25A. A meter reader checked my gas use the other day, but a “Meter reader?” is a POET, who might recite poetry (meter) at a reading or a poetry slam.

37A. I’ve never had courtside seats at a basketball game, but from what I can see on TV they’re just normal chairs. Here, however, we are talking about “Courtside seats?” with a question mark — the pun is on “courtside,” which, rather than referring to a basketball court, refers to a king’s or queen’s court. Therefore, the courtside seats in question are THRONES.

56A, “’Heated’ events” are MEETS because competitors at track or swim meets compete in individual heats.

57A. “Tagline?” is an excellent clue for DO NOT IRON. I’m not sure this tag line would work for the New York Times Crossword, but it would certainly prevent me from ruining a silk shirt with a hot iron if it were printed prominently on the tag. I mean, it would probably help, assuming I read the tag first.

8D. I had no idea that FALLS were a “Classic destination for honeymooners.” Are we talking, like, Niagara FALLS? Some other FALLS? Just waterFALLS in general? I did a quick internet search about it, and apparently it’s a thing!

19D. I like the clue “You might draw things with this” for MAGNET because it works on two levels. The correct, wordplay level is that a MAGNET might draw something in using its magnetism, but the sillier level is that an Etch A Sketch is really just a magnet and a bunch of iron filings that you use to draw.

40D. Today I learned that what we in the US refer to as a sedan is called a SALOON in Britain. (The clue here is in the analogy format “Sedan : US :: ___ : UK”) Do Britons get confused when they visit Old West tourist attractions where they’re expected to drink in a SALOON?

42D. The clue “Religious exodus” refers to the HEGIRA, which was Muhammad’s departure from Mecca in the seventh century.

52D. “Large sums of money, informally” are GEES, short for “grands,” or thousands of dollars. As in, “He paid 40 GEES for his new SALOON.”

Thanks to Ms. Iverson and Ms. Reid for this fun Friday diversion. Let’s hear from them about their collaboration.

Christina Iverson: I’m thrilled to be sharing a byline with one of the best in the business! Caitlin and I connected three years ago when I reached out because we were both stay-at-home-mom constructors at the time. (I’ve since started working as Patti Varol’s assistant editor for the Los Angeles Times Crossword.) We bounced ideas around relating to nursery rhymes but never ended up making a themed puzzle. About a year and a half later, we reconnected and made this themeless one, with I’M A LITTLE TEAPOT as a seed. As the grid evolved, only the TEAPOT remained, but I think the puzzle is better for it.
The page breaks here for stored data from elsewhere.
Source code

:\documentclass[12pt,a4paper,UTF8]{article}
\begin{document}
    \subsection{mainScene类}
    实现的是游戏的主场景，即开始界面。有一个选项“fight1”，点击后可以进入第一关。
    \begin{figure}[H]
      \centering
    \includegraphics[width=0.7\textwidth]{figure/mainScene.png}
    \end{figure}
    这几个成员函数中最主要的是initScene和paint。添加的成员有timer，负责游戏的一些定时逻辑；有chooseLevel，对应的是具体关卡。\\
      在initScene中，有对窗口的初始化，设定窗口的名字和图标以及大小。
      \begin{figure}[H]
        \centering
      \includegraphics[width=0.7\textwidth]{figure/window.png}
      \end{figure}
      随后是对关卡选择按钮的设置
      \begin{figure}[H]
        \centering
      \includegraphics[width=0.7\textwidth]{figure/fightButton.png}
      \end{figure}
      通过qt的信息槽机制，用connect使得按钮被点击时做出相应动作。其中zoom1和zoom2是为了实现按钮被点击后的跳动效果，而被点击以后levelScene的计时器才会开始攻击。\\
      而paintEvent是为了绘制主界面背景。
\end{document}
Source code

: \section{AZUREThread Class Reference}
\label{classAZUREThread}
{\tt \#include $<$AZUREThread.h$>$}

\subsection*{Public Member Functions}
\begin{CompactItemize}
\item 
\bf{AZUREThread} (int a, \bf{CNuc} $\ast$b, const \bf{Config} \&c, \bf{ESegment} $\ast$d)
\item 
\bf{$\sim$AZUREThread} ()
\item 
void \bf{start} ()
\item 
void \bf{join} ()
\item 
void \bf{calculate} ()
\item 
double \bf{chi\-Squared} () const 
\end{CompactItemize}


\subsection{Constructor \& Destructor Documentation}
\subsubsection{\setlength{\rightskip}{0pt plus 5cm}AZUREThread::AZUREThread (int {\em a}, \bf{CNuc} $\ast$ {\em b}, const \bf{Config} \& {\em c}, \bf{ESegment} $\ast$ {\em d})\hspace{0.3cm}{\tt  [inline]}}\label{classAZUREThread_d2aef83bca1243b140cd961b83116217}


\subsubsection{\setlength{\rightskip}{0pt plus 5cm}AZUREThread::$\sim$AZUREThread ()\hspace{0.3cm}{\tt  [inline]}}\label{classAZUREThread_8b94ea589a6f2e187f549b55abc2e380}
I learned so much from Caitlin about themeless construction. Her puzzles are always so sparkly and clean, which is what I always strive for in any puzzle. She really pushed me with this one, to keep reworking it until we were 100 percent satisfied with every section.

Caitlin Reid: As Christina mentioned, we’ve been looking to collaborate on a puzzle together for a while now. I’m excited that the time has finally come!

Christina is a pleasure to work with and diligently aims for clean, fun fill. It’s no wonder that the Los Angeles Times wanted her for an assistant editor! A lot of my favorite fill and clues we submitted were hers, like 57-Across and several other cute ones that sadly ended up on the cutting room floor. I also loved the editing team’s clue for 18-Across. Hope you enjoy the puzzle!